Where does the word "Conclusão" occur in the entries below? Copy every line that has it.

**Stored data entries:**
┄┄┄┄┄┄┄┄┄┄

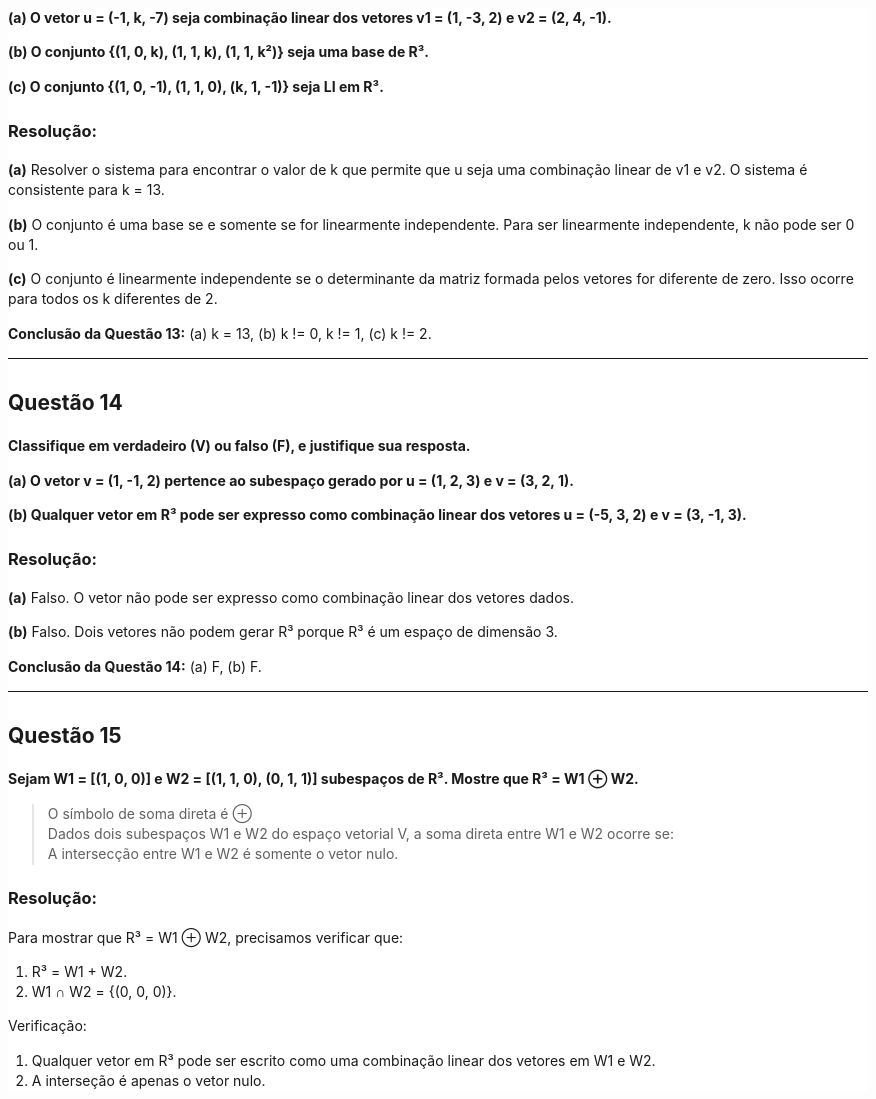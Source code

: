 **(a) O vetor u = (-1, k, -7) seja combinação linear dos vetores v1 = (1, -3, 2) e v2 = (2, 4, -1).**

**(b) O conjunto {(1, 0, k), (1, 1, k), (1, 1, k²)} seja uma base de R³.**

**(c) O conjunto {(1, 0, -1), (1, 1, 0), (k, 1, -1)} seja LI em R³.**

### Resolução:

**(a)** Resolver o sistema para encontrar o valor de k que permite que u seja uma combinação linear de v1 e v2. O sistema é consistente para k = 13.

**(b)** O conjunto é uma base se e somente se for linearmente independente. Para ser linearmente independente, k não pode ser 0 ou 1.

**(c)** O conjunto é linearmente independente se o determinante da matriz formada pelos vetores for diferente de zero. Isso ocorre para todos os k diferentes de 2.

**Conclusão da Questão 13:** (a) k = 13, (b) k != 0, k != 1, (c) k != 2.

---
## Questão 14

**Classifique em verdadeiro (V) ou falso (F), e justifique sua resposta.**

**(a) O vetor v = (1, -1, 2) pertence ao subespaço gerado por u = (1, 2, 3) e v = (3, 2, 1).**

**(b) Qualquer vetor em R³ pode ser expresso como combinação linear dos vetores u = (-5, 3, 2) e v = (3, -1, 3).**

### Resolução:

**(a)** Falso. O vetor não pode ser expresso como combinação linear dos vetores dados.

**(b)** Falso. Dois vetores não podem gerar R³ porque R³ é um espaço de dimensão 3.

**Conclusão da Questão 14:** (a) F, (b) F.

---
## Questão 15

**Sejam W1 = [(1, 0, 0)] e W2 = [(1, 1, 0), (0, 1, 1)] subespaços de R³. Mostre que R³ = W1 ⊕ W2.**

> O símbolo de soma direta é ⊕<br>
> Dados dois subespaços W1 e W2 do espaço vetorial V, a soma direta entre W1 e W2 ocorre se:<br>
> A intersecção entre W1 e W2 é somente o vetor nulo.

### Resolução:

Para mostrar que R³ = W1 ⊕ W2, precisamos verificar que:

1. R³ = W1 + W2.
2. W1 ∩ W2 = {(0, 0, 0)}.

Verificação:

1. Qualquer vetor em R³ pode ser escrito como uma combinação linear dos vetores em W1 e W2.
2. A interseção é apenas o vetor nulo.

┄┄┄┄┄┄┄┄┄┄

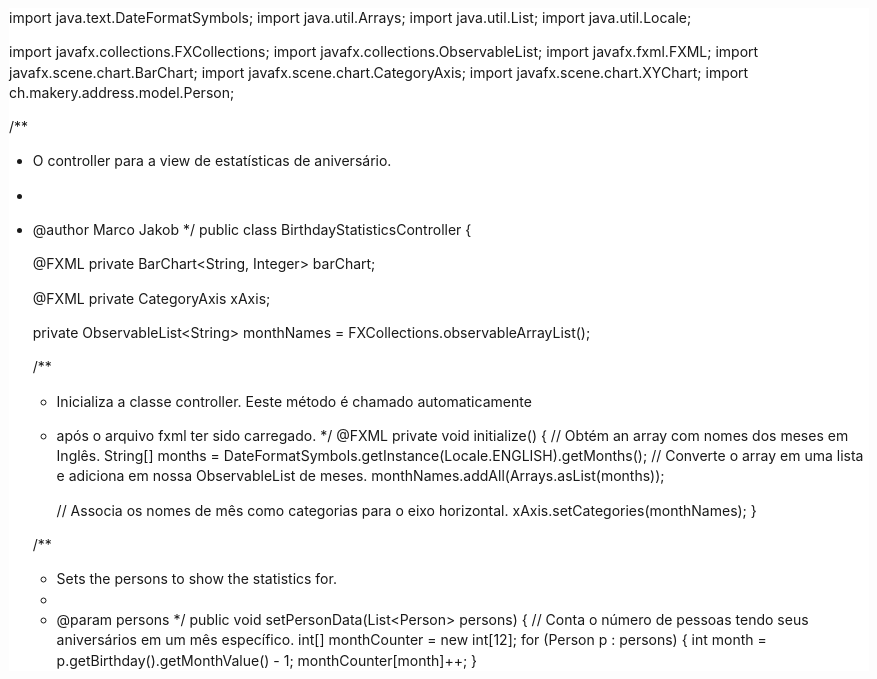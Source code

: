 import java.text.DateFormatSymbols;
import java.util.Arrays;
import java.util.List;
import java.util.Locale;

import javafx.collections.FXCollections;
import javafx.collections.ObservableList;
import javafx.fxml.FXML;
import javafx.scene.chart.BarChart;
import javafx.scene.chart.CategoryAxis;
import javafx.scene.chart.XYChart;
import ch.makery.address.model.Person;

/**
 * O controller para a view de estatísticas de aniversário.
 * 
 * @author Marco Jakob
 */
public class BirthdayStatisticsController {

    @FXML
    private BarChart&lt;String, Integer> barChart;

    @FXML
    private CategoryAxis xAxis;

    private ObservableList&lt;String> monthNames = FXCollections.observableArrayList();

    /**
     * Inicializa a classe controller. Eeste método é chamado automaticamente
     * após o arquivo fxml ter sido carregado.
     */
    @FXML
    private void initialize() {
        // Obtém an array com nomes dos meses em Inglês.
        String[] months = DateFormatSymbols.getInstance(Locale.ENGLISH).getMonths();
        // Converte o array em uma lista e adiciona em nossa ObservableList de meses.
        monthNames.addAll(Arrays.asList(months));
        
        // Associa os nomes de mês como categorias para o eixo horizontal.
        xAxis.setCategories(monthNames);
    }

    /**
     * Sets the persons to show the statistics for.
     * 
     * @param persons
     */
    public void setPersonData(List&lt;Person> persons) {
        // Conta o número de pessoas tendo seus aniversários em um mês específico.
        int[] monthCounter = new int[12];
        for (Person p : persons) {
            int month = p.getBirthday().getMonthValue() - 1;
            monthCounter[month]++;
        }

┄┄┄┄┄┄┄┄┄┄

**REPLY TO THE EXERCISE:**
**Conclusão da Questão 13:** (a) k = 13, (b) k != 0, k != 1, (c) k != 2.
**Conclusão da Questão 14:** (a) F, (b) F.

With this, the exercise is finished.